A unique instrument for the biggest telescope

In the present Universe, the Inter-Galactic Medium (IGM) is fully ionized and maintained so from the integrated ultraviolet emission from stars and Active Galactic Nuclei (AGN). Some 380,000 years after the Big Bang the temperature of the Universe was low enough that the IGM was neutral. Exactly when and how the Universe has been re-ionised is still unknown and a debated topic in modern astrophysics. From the Planck 2018 results (Aghanim et al. 2020) we have indication that the IGM may have been already half-ionized by z~9, and the spectra of high redshift quasars suggest that the re-ionization process was concluded already around z~6 (e.g. Fan et al. 2006).

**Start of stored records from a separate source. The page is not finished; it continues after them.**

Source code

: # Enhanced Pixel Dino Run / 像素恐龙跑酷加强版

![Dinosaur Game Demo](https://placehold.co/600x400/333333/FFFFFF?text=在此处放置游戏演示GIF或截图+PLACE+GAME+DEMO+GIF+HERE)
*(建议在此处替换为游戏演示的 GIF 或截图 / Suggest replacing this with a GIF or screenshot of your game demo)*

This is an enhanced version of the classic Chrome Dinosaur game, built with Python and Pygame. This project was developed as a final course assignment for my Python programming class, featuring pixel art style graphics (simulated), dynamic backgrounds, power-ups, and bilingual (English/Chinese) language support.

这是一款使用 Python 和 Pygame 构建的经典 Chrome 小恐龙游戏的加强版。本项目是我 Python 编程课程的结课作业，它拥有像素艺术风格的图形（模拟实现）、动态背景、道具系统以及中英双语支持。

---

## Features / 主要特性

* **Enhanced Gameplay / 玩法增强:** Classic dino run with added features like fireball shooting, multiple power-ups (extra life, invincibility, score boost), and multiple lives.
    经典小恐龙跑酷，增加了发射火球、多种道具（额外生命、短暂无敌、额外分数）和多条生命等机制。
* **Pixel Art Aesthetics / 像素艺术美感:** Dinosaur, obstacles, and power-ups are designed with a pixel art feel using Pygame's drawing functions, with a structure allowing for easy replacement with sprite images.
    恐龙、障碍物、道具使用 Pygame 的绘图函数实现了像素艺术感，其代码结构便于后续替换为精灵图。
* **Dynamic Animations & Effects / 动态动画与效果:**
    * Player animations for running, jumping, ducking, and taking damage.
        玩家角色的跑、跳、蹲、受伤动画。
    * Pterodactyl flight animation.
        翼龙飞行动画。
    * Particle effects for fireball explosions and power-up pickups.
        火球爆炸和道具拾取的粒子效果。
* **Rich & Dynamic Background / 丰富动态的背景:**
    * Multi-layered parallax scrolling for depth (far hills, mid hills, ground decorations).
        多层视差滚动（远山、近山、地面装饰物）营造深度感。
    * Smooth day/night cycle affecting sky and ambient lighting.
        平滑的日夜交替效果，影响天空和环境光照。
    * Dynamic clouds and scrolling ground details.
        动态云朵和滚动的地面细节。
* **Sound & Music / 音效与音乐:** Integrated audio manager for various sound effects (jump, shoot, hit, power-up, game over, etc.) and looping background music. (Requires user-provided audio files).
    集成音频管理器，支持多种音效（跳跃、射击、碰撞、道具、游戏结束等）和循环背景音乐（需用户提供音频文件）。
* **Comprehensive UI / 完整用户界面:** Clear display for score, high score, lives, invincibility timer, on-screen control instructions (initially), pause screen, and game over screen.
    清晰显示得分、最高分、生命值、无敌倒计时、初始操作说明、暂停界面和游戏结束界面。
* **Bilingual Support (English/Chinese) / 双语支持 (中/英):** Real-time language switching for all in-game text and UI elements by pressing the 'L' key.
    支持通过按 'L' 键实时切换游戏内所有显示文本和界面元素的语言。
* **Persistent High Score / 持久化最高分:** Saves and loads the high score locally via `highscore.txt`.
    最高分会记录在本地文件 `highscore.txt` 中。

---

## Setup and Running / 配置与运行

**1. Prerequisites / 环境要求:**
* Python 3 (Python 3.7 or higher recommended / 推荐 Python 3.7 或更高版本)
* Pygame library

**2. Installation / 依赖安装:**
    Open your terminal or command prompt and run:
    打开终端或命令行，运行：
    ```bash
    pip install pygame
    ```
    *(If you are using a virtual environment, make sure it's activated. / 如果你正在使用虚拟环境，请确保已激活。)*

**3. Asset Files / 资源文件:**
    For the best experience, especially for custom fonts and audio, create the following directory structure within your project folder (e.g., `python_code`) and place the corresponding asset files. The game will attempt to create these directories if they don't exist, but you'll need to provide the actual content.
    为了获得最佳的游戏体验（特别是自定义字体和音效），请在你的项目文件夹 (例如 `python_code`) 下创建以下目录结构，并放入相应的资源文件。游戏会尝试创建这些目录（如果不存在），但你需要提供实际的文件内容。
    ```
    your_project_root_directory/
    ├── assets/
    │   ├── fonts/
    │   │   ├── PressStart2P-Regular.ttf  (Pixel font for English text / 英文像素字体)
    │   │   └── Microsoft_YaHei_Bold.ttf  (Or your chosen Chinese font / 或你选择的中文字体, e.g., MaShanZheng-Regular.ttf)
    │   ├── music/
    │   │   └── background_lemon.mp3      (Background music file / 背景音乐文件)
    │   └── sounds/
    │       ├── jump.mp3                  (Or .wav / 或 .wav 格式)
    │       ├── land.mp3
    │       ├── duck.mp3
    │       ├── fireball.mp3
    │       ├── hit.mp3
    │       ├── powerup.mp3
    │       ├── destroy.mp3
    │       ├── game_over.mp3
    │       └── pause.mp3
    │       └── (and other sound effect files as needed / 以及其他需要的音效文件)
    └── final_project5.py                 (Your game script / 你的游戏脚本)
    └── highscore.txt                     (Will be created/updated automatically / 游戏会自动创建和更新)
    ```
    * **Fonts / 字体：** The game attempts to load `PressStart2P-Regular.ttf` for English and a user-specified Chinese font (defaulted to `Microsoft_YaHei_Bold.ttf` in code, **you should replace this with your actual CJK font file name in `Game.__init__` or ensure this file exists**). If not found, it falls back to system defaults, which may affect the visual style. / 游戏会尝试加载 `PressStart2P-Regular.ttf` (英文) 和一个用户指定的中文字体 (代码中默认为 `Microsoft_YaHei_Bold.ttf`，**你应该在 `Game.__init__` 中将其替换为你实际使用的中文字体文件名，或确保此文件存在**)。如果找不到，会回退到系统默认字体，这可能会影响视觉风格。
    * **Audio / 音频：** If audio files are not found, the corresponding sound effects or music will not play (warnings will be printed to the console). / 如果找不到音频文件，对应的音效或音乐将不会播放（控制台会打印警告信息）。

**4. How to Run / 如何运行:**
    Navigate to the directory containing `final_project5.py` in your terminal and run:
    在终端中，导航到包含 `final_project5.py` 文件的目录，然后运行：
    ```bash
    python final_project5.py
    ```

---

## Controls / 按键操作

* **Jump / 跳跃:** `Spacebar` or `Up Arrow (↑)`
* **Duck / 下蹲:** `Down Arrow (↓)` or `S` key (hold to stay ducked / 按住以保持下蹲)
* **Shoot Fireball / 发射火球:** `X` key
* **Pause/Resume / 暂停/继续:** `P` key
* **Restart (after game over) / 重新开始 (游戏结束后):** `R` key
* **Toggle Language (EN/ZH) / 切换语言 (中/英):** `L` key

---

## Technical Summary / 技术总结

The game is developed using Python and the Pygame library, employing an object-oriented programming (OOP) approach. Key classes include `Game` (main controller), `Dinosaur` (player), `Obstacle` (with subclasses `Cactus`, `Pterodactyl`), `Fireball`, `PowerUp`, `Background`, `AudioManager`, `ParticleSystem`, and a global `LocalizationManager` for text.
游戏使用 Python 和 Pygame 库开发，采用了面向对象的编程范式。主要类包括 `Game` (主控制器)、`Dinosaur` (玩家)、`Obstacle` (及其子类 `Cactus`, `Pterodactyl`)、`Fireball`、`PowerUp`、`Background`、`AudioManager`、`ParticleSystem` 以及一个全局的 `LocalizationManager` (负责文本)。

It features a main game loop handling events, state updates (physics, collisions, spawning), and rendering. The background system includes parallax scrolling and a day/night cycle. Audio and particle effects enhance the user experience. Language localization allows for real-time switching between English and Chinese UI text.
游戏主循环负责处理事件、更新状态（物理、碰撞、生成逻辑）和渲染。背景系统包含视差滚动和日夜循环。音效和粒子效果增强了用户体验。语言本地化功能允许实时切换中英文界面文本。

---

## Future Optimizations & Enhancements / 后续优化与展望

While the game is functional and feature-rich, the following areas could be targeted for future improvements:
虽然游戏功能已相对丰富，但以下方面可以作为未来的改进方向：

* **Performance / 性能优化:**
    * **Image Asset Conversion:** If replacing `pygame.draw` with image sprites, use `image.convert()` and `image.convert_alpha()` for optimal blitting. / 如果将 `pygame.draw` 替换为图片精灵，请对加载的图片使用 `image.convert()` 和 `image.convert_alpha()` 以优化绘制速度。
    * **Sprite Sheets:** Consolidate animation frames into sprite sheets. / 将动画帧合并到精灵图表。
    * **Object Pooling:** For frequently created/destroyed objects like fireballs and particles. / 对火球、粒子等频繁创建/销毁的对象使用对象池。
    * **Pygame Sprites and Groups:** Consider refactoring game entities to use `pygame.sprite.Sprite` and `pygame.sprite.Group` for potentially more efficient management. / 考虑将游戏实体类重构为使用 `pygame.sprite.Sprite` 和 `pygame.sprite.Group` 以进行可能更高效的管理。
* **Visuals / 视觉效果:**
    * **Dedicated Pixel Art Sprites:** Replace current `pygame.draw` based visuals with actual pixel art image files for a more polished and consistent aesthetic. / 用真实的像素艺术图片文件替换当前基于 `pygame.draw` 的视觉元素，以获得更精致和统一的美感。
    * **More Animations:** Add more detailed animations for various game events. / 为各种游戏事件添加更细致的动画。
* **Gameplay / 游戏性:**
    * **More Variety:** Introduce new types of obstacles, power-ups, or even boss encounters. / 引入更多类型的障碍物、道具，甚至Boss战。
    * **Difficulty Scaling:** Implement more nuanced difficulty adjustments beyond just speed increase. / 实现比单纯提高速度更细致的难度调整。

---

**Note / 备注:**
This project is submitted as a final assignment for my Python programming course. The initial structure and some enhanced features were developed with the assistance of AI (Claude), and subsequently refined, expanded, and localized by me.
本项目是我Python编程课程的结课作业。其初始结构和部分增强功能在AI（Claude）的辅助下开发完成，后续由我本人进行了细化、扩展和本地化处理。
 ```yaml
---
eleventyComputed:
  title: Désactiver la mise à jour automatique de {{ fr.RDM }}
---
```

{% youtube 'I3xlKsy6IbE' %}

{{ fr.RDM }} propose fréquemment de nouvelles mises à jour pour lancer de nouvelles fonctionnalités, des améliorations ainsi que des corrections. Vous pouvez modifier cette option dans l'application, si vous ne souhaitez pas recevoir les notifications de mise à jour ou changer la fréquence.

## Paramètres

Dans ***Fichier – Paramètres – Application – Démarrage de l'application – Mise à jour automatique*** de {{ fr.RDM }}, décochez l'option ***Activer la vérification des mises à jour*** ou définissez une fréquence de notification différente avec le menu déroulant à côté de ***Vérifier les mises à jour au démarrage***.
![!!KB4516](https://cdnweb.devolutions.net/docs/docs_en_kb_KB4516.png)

The identification of the main ionizing sources has been elusive until know due to their faintness. Thanks to its larger collecting area, the ELT will allow us to push the search of these sources to much fainter magnitudes and higher redshifts, compared to the currently achieved with 8-10 m telescopes. The overarching goal is to derive a precise characterization of the ionisation state of the IGM during the first Gyr of the life of the Universe, to construct the timeline and topology of reionisation, and to observe the formation and growth of the first galaxies.

Very deep optical-to-near-IR spectroscopy to probe the UV rest-frame emission of galaxies in the early Universe is crucial to study these questions. Some of the fundamental questions and hot topics are:

  • Measurements of Ly-alpha emission in galaxies (i.e., fraction of Ly-alpha emitters in the Lyman break galaxy population, evolution of the Ly-alpha luminosity function with redshift, Ly-alpha equivalent width measurements and information from the detailed Ly-alpha line profile, see Dijkstra et al. 2013, Mesinger et al. 2015, Mason et al. 2018) provide crucial information on the ionization state of the IGM;
  • Overdensities of Ly-alpha emitters at z~7-8 (Castellano et al. 2016, Tilvi et al. 2020) providing the first evidence for overlapping reionized bubbles in the IGM, i.e. a hint of topology. Also, the detailed Ly-alpha line profile of z>>6 galaxies can constrain the properties of reionized bubbles in the early Universe (Haiman 2002, Mason & Gronke 2020);
  • One of key quantities to establish if galaxies reionized the Universe, is the measurement of escape fraction of Lyman continuum photons, fesc, which relies on measurements of the Ly-alpha line profile (121.6 nm), the MgII doublet line (280.7,280.9 nm), and UV low ionization absorption lines (e.g. SiII 126.0 nm) (Izotov et al. 2018, Verhamme et al. 2017, Reddy et al. 2018, Gazagnes et al. 2018, Chisholm et al. 2018, 2020). In contrast, no reliable method has yet been found to determine fesc from rest-frame optical spectra (see e.g. Plat et al. 2019, Wang et al. 2020);
  • UV absorption lines and nebular emission lines also provide fundamental information on the ISM of high-z galaxies, such as the geometry and properties of the gas (outflows, the presence of channels allowing LyC photon escape, gas density, and others), chemical abundances (C, O, and Si, e.g);
  • Spectroscopy of distant galaxies with 8-10m class telescopes reveal UV emission lines that require moderately metal-poor gas and a harder radiation field than is seen in galaxies at lower redshift (cf. review by Stark 2016). Several z>6 galaxies show the presence of CIV 154.8nm emission, others HeII 164 nm, [OIII] 166.7 nm, [CIII] 190.9 nm with varying intensities. However, both nebular CIV and HeII emission, requiring higher energies, is challenging to produce and their origin is intensely debated (e.g. Schaerer et al. 2018, Saxena et al. 2019). Spatially resolved studies in, e.g., HeII in emission will be essential to constrain the ionizing sources;
  • Structure formation can also be investigated at the epoch of reionisation by looking for proto-clusters (Toshikowa et al. 2014; Overzier et al. 2016). Spatially-resolving the galaxies and AGN, and studying the circum-galactic and inter-galactic medium (CGM and IGM) within these proto-clusters provides us a unique opportunity to witness the early formation, growth, and co-evolution of these structures on a huge range of spatial scales.
Many of these questions cannot be addressed with the JWST, e.g. since they require a) measurements of very faint emission lines (in the rest-optical), which will only be accessible for relatively bright sources with the JWST (i.e. not for the bulk of the population, see Vanzella et al. 2014), b) UV absorption line observations with R>~2000, c) faint rest-UV emission lines (with EWrest~1-10A), d) R>~2000 Lya line profile measurements.